## DATA FOR PROCESSING:
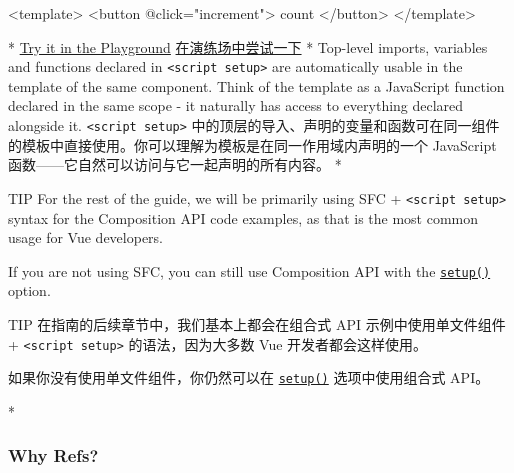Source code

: \begin{paracol}{2}
\begin{codeVue}
<template>
    <button @click="increment">
    {{ count }}
    </button>
</template>
\end{codeVue}
\switchcolumn[0]*%
\href{https://play.vuejs.org/\#eNo9jUEKgzAQRa8yZKMiaNcllvYe2dgwQqiZhDhxE3L3jrW4/DPvv1/UK8Zhz6juSm82uciwIef4MOR8DImhQMIFKiwpeGgEbQwZsoE2BhsyMUwH0d66475ksuwCgSOb0CNx20ExBCc77POase8NVUN6PBdlSwKjj+vMKAlAvzOzWJ52dfYzGXXpjPoBAKX856uopDGeFfnq8XKp+gWq4FAi}{Try
it in the Playground}
\switchcolumn
\href{https://play.vuejs.org/\#eNo9jUEKgzAQRa8yZKMiaNcllvYe2dgwQqiZhDhxE3L3jrW4/DPvv1/UK8Zhz6juSm82uciwIef4MOR8DImhQMIFKiwpeGgEbQwZsoE2BhsyMUwH0d66475ksuwCgSOb0CNx20ExBCc77POase8NVUN6PBdlSwKjj+vMKAlAvzOzWJ52dfYzGXXpjPoBAKX856uopDGeFfnq8XKp+gWq4FAi}{在演练场中尝试一下}
\switchcolumn[0]*%
Top-level imports, variables and functions declared in
\texttt{\textless{}script\ setup\textgreater{}} are automatically usable
in the template of the same component. Think of the template as a
JavaScript function declared in the same scope - it naturally has access
to everything declared alongside it.
\switchcolumn
\texttt{\textless{}script\ setup\textgreater{}} 中的顶层的导入、声明的变量和函数可在同一组件的模板中直接使用。你可以理解为模板是在同一作用域内声明的一个 JavaScript 函数——它自然可以访问与它一起声明的所有内容。
\switchcolumn[0]*%
\begin{vueQuote}{TIP}
For the rest of the guide, we will be primarily using SFC +
\texttt{\textless{}script\ setup\textgreater{}} syntax for the
Composition API code examples, as that is the most common usage for Vue
developers.

If you are not using SFC, you can still use Composition API with the
\href{https://vuejs.org/api/composition-api-setup.html}{\texttt{setup()}}
option.
\end{vueQuote} 
\switchcolumn
\begin{vueQuote}{TIP}
在指南的后续章节中，我们基本上都会在组合式 API 示例中使用单文件组件 +
\texttt{\textless{}script\ setup\textgreater{}} 的语法，因为大多数 Vue
开发者都会这样使用。

如果你没有使用单文件组件，你仍然可以在
\href{https://cn.vuejs.org/api/composition-api-setup.html}{\texttt{setup()}}
选项中使用组合式 API。
\end{vueQuote} 

\switchcolumn[0]*%
\subsubsection{Why Refs?}
\switchcolumn

\end{paracol}
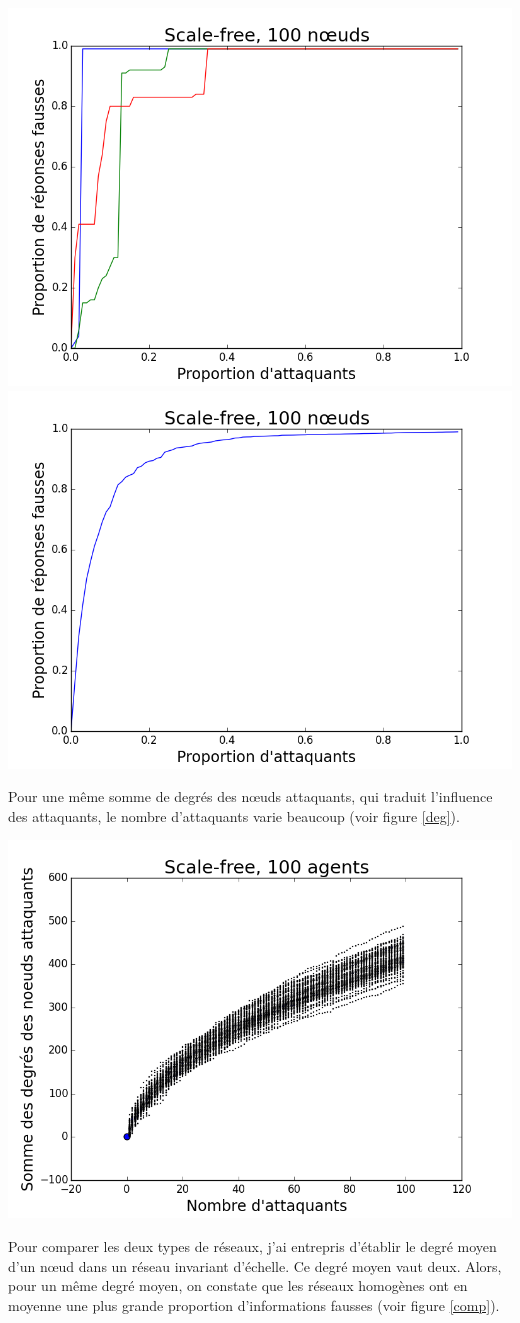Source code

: \documentclass[12pt,a4paper]{article}
\begin{document}
\begin{center}
\includegraphics[width=0.49\linewidth]{../resultats/scale-free/sf-t1s-n100-2-it3.png}
\includegraphics[width=0.49\linewidth]{../resultats/scale-free/sf-t1-n100-1-it100.png}
 \label{sf}
\end{center}

Pour une même somme de degrés des nœuds attaquants, qui traduit l'influence des attaquants, le nombre d'attaquants varie beaucoup (voir figure \ref{deg}).


\begin{center}
\includegraphics[width=0.49\linewidth]{../resultats/scale-free/sf-t2-n-100-1-it100.png}
 \label{deg}
\end{center}

Pour comparer les deux types de réseaux, j'ai entrepris d'établir le degré moyen d'un nœud dans un réseau invariant d'échelle.
Ce degré moyen vaut deux.
Alors, pour un même degré moyen, on constate que les réseaux homogènes ont en moyenne une plus grande proportion d'informations fausses (voir figure \ref{comp}).
\end{document}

## ABOUT THIS TASK:
Lines that hold "begin" are the ones to copy, so pick each out from the data.

## REPLY:
: \begin{paracol}{2}
\begin{codeVue}
\begin{vueQuote}{TIP}
\begin{vueQuote}{TIP}
\begin{document}
\begin{center}
\begin{center}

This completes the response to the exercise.